John Harris Dunning’s Haunted House

By

Published July 22, 2010

On the opening page of Salem Brownstone: All Along the Watchtowers, author John Harris Dunning cautions, “Those who love the rum and unusual, the uncanny, the macabre,” those who, “wish for thrilling horrors in their own seemingly mundane lives” to “beware what they wish for.” If you happen to fall into said categories, you should ignore the warnings and look into Dunning’s beautifully crafted graphic novel. Featuring intricate, richly detailed illustrations by South African artist Nikhil Singh, Salem Brownstone follows the title character as he journeys from an ordinary existence as the proprietor of the Sit & Spin Laundromat into the curious world he enters upon the inheritance of his deceased father’s mansion. Salem, along with the reader, finds himself lost in the trippy mystery life that his father once lead, populated by the performers of Dr. Kinoshita’s Circus of Unearthly Delights and evil spirits hell-bent on destroying Salem and his cohorts. In Salem Brownstone, first published in the U.S. last week by Candlewick Press, Dunning and Singh have created a creepy, enthralling, and stunningly designed tale of adventure for adults. (PHOTO BY MATT HASS)

MENDELSON: Can you talk a little bit about your background?
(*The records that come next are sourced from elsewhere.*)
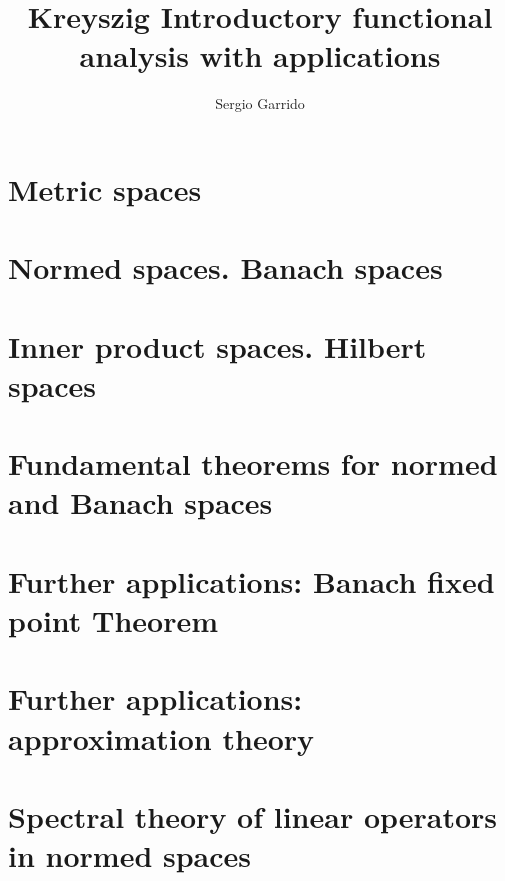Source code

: \documentclass{bookSolutions}
\title{Kreyszig  Introductory functional analysis with applications}
\author{Sergio Garrido}
\begin{document}
\maketitle

\tableofcontents

\section{Metric spaces}







\section{Normed spaces. Banach spaces}











\section{Inner product spaces. Hilbert spaces}











\section{Fundamental theorems for normed and Banach spaces}


\section{Further applications: Banach fixed point Theorem}


\section{Further applications: approximation theory}


\section{Spectral theory of linear operators in normed spaces}

\end{document}
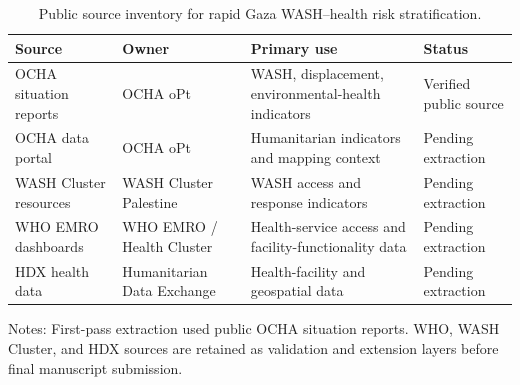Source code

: \begin{table}[htbp]
\centering
\caption{Public source inventory for rapid Gaza WASH--health risk stratification.}
\label{tab:source_inventory}
\begin{tabular}{llll}
\toprule
Source & Owner & Primary use & Status \\
\midrule
OCHA situation reports & OCHA oPt & WASH, displacement, environmental-health indicators & Verified public source \\
OCHA data portal & OCHA oPt & Humanitarian indicators and mapping context & Pending extraction \\
WASH Cluster resources & WASH Cluster Palestine & WASH access and response indicators & Pending extraction \\
WHO EMRO dashboards & WHO EMRO / Health Cluster & Health-service access and facility-functionality data & Pending extraction \\
HDX health data & Humanitarian Data Exchange & Health-facility and geospatial data & Pending extraction \\
\bottomrule
\end{tabular}
\begin{flushleft}
\footnotesize Notes: First-pass extraction used public OCHA situation reports. WHO, WASH Cluster, and HDX sources are retained as validation and extension layers before final manuscript submission.
\end{flushleft}
\end{table}

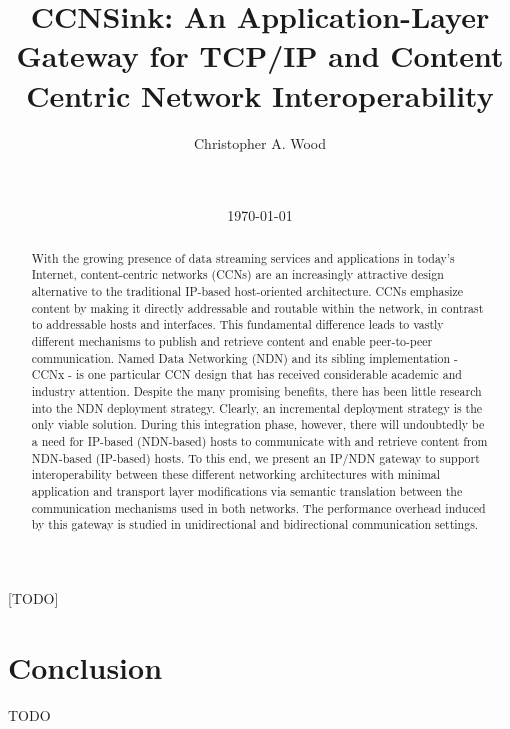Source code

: \documentclass{sigcomm}
\begin{document}
\title{CCNSink: An Application-Layer Gateway for TCP/IP and Content Centric Network Interoperability}

\author{
\alignauthor
Christopher A. Wood\\ %
       \\
       \\
}

\date{\today}

\maketitle
\begin{abstract}
With the growing presence of data streaming services and applications in today's Internet, content-centric networks (CCNs) are an increasingly attractive design alternative to the traditional IP-based host-oriented architecture. CCNs emphasize content by making it directly addressable and routable within the network, in contrast to addressable hosts and interfaces. This fundamental difference leads to vastly different mechanisms to publish and retrieve content and enable peer-to-peer communication. Named Data Networking (NDN) and its sibling implementation - CCNx - is one particular CCN design that has received considerable academic and industry attention. Despite the many promising benefits, there has been little research into the NDN deployment strategy. Clearly, an incremental deployment strategy is the only viable solution. During this integration phase, however, there will undoubtedly be a need for IP-based (NDN-based) hosts to communicate with and retrieve content from NDN-based (IP-based) hosts. To this end, we present an IP/NDN gateway to support interoperability between these different networking architectures with minimal application and transport layer modifications via semantic translation between the communication mechanisms used in both networks. The performance overhead induced by this gateway is studied in unidirectional and bidirectional communication settings.
\end{abstract}

[TODO]









\section{Conclusion}
TODO



\end{document}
I know that you’re originally from South Africa–how did you wind up in the UK and writing?

DUNNING: I lived in South Africa until I was 24, and I grew up during the height of Apartheid, so it was a very culturally isolated place. There was what was called “a state of emergency,” and that meant that everything was censored, from TV to newspapers. To me, New York or London were about as real as Atlantis. I found South Africa very frustrating as a place to create–it isn’t internationally connected, and in some ways is a conservative place in terms of the arts. It didn’t feel like the right environment for me as an artist. As soon as I finished university (I studied film), I got on a plane to London and never looked back. I’m very grateful to have come from Africa though–it gives me a great perspective–I can “pass” as Western, but I’m not. I’m an outsider, in the best way.
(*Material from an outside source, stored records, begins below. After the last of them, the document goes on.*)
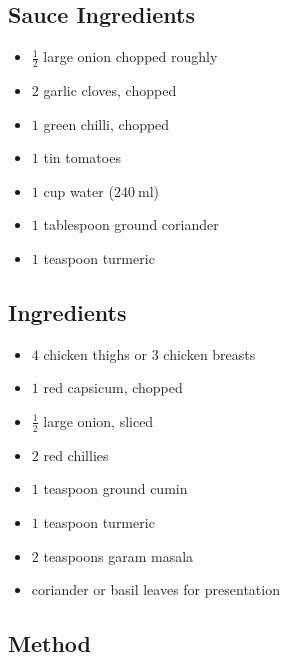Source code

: \documentclass[11pt,a4paper]{article}
\begin{document}
\begin{multicols}{2}

\subsection*{Sauce Ingredients}

\begin{itemize}
  \item $ \frac{1}{2} $ large onion chopped roughly
  \item $ 2 $ garlic cloves, chopped
  \item $ 1 $ green chilli, chopped
  \item $ 1 $ tin tomatoes
  \item $ 1 $ cup water ($ \qty{240}{\ml} $)
  \item $ 1 $ tablespoon ground coriander
  \item $ 1 $ teaspoon turmeric
\end{itemize}

\columnbreak{}

\subsection*{Ingredients}

\begin{itemize}
  \item $ 4 $ chicken thighs or $3 $ chicken breasts
  \item $ 1 $ red capsicum, chopped
  \item $ \frac{1}{2} $ large onion, sliced
  \item $ 2 $ red chillies
  \item $ 1 $ teaspoon ground cumin
  \item $ 1 $ teaspoon turmeric
  \item $ 2 $ teaspoons garam masala
  \item coriander or basil leaves for presentation
\end{itemize}

\end{multicols}

\medskip

\subsection*{Method}
\end{document}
MENDELSON: How did the idea evolve for Salem Brownstone? Where did it first appear?

DUNNING: I came up with the idea for Salem as a kind of comic-within-a-comic initially. I was working with South African artist Jason Masters on a comic project about three teenage friends—it was in a much more realistic style than Salem. The idea was that the teenagers were reading Salem Brownstone as a comic, and at the end of each episode you would get an excerpt of what they were reading. These short episodes started to be published in seminal UK comic book anthology Sturgeon White Moss and then just started to evolve into something larger from there.

MENDELSON: You work as a journalist, so why a graphic novel?

DUNNING: My first love has always been comic books–to the point that when I was ten I was dreaming in comic book frames with captions and word bubbles! I’ve just finished a novel, and I’m inspired by writers like William Burroughs, Anais Nin, Paul Auster and Chester Himes. My central drive is to tell stories. I love narratives. I love words, sure, but journalism doesn’t fulfill that need to tell a story.

MENDELSON: Where do you find inspiration for your work?

DUNNING: Writers like Edgar Allan Poe and H. P. Lovecraft are huge influences, as are the films of Tim Burton–there is a lot of Ed Wood and Edward Scissorhands in Salem! I’m a huge graphic novel fan–my favorite writers are Alan Moore (Watchmen) and Dan Clowes (Ghost World). I think my ‘desert island’ comics would be Halo Jones by Alan Moore and Ice Haven by Dan Clowes.

MENDELSON: Do you draw on your life in your writing? What are your favorite parts of SB?

DUNNING: There is more than a bit of me in Salem. The way Salem looks was partially based on me. It’s fun seeing myself on the pages of a comic book. Having said that, it’s far from autobiographical. I haven’t run away with the circus yet! My favorite character would have to be Oosik–he is a kind of cross between Tintin’s dog Snowy and Gandalf the wizard. I’m very happy with him as a creation! Salem Brownstone is a strange blend–it was very much based on my experience of Hampstead, my neighborhood in London (where film director Tim Burton lives–I often see him around), but it has an American title –”Salem” from the witch burnings to indicate his occult leanings, and “Brownstone” from the old New York mansions to indicate his dapper attitude. The language I use in Salem is very mannered, and although I think the book is spooky, I hope people also get the humor–it’s all about light and dark.

MENDELSON: What are you working on now?

DUNNING: I’m pitching in a short series to DC set in Batman’s neighborhood–it’s a more literary, cool approach to the super hero genre that I grew up on. I have huge admiration for the fresh direction artist Frank Quitely and writer Grant Morrison have taken Batman in recently. Basically, I want to inhabit Gotham City. I’m always cooking up loads of ideas–I’m germinating the idea for another novel now; it’s a cocktail of dissociative personality disorder, serial killing, the old “penny dreadful” crime magazines, and the history of north London.